Cuomo and de Blasio have also differed markedly in their approach to Trump. While the governor has tangled with the president at times during the crisis, he’s also praised him and largely directed his demands and criticism at “the federal government” rather than at the president himself. “Andrew is a four-pitch pitcher,” observed Douglas Muzzio, a political scientist at Baruch College and a longtime commentator on New York politics. “He’s got a full range of pitches, and he’s used several of them in his relationship with the president. It’s more indirection than frontal assault.”

Until the past few days, by contrast, de Blasio has been throwing only fastballs at Trump, with little visible effect. “It looks like a political stunt,” Lis Smith, a Democratic consultant who worked for both de Blasio and Cuomo before steering Pete Buttigieg’s presidential bid the past two years.

“He was the loudest, most strident, most provocative,” Paterson said of the mayor, surmising that de Blasio might have toned it down after watching Cuomo’s performances win raves.

Yet for all of their difference in tone, the substance of de Blasio’s and Cuomo’s public response has been more aligned than it might seem. Neither Democrat was particularly quick to order major shutdowns; both were initially reluctant to close schools, and as recently as mid-March, both waffled on whether to scrap the St. Patrick’s Day parade in New York City. And it was the mayor, not the governor, who began calling for a “shelter in place” order days before Cuomo ultimately acted.

“The governor is a genius at deflecting blame, and the mayor is a genius at attracting blame,” the New York elected official said. “That has been true for a long time.”

Katz told me: “For the most part, they’re saying a lot of the right stuff now. Cuomo in particular is rising to this moment. The biggest concern now though is, was it too late?”

Despite a few notable disagreements, aides to both Cuomo and de Blasio told me the two are working well together during the pandemic, speaking nearly every day and sometimes multiple times. And while de Blasio’s spokesperson, Freddi Goldstein, noted that the mayor had changed his tone toward Trump after speaking with him Sunday night, she said he would not hold back if the president did not continue to deliver. “This is life and death in New York, and our tone and rhetoric and response will match that,” she said. “We just don’t have time for niceties.”

And even de Blasio’s critics acknowledged that in a dire situation, the mayor’s stridency might be a necessary complement to Cuomo’s more nuanced approach to the mercurial president.

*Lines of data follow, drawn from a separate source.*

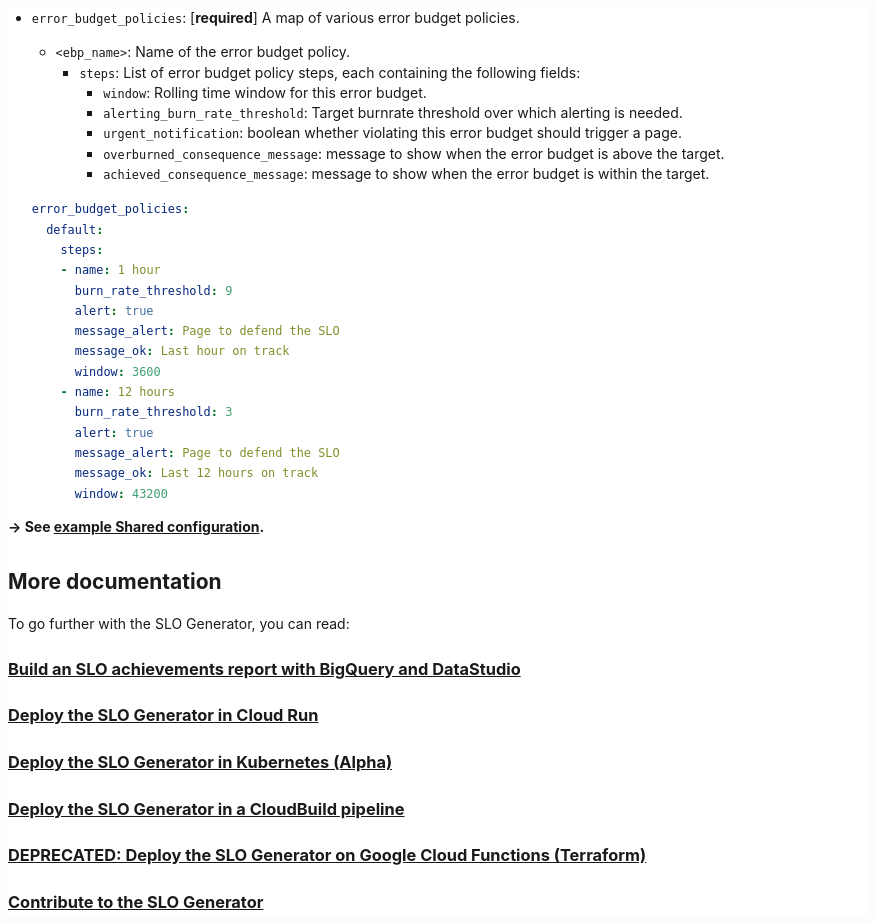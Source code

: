 - `error_budget_policies`: [**required**] A map of various error budget policies.
  - `<ebp_name>`: Name of the error budget policy.
    - `steps`: List of error budget policy steps, each containing the following fields:
      - `window`: Rolling time window for this error budget.
      - `alerting_burn_rate_threshold`: Target burnrate threshold over which alerting is needed.
      - `urgent_notification`: boolean whether violating this error budget should trigger a page.
      - `overburned_consequence_message`: message to show when the error budget is above the target.
      - `achieved_consequence_message`: message to show when the error budget is within the target.

  ```yaml
  error_budget_policies:
    default:
      steps:
      - name: 1 hour
        burn_rate_threshold: 9
        alert: true
        message_alert: Page to defend the SLO
        message_ok: Last hour on track
        window: 3600
      - name: 12 hours
        burn_rate_threshold: 3
        alert: true
        message_alert: Page to defend the SLO
        message_ok: Last 12 hours on track
        window: 43200
  ```

**&rarr; See [example Shared configuration](samples/config.yaml).**

## More documentation

To go further with the SLO Generator, you can read:

### [Build an SLO achievements report with BigQuery and DataStudio](docs/deploy/datastudio_slo_report.md)

### [Deploy the SLO Generator in Cloud Run](docs/deploy/cloudrun.md)

### [Deploy the SLO Generator in Kubernetes (Alpha)](docs/deploy/kubernetes.md)

### [Deploy the SLO Generator in a CloudBuild pipeline](docs/deploy/cloudbuild.md)

### [DEPRECATED: Deploy the SLO Generator on Google Cloud Functions (Terraform)](docs/deploy/cloudfunctions.md)

### [Contribute to the SLO Generator](CONTRIBUTING.md)
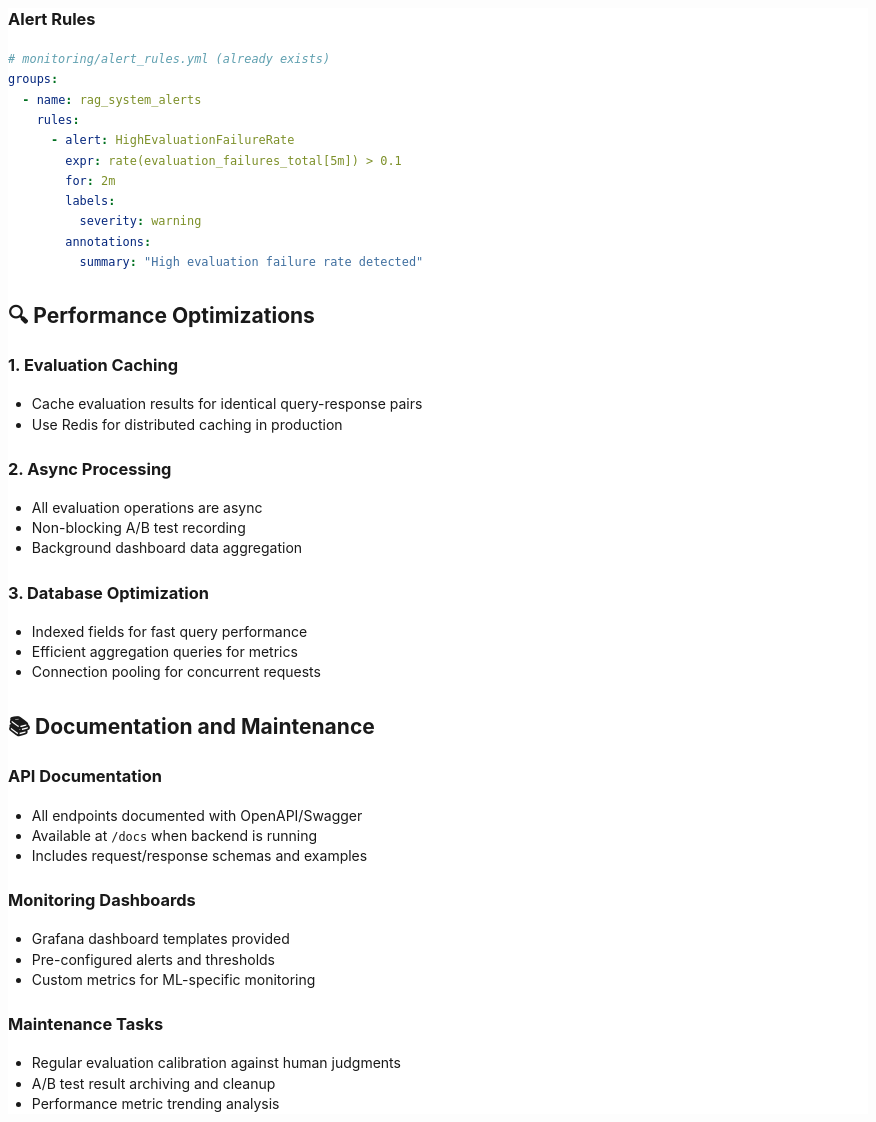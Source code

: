 ### Alert Rules

```yaml
# monitoring/alert_rules.yml (already exists)
groups:
  - name: rag_system_alerts
    rules:
      - alert: HighEvaluationFailureRate
        expr: rate(evaluation_failures_total[5m]) > 0.1
        for: 2m
        labels:
          severity: warning
        annotations:
          summary: "High evaluation failure rate detected"
```

## 🔍 Performance Optimizations

### 1. Evaluation Caching
- Cache evaluation results for identical query-response pairs
- Use Redis for distributed caching in production

### 2. Async Processing
- All evaluation operations are async
- Non-blocking A/B test recording
- Background dashboard data aggregation

### 3. Database Optimization
- Indexed fields for fast query performance
- Efficient aggregation queries for metrics
- Connection pooling for concurrent requests

## 📚 Documentation and Maintenance

### API Documentation
- All endpoints documented with OpenAPI/Swagger
- Available at `/docs` when backend is running
- Includes request/response schemas and examples

### Monitoring Dashboards
- Grafana dashboard templates provided
- Pre-configured alerts and thresholds
- Custom metrics for ML-specific monitoring

### Maintenance Tasks
- Regular evaluation calibration against human judgments
- A/B test result archiving and cleanup
- Performance metric trending analysis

A good cop, bad cop routine, though certainly unintentional, might be effective, and de Blasio’s repeated shaming of Trump on national television did ultimately get the president’s attention.

“Maybe America needs both of them,” Katz told me. “Maybe the best thing for New York right now is for de Blasio to sound the alarm and for Cuomo to come in and be soothing. Maybe that’s not great for de Blasio in the long run, but this may be the only thing standing between New York and tens of thousands of deaths.”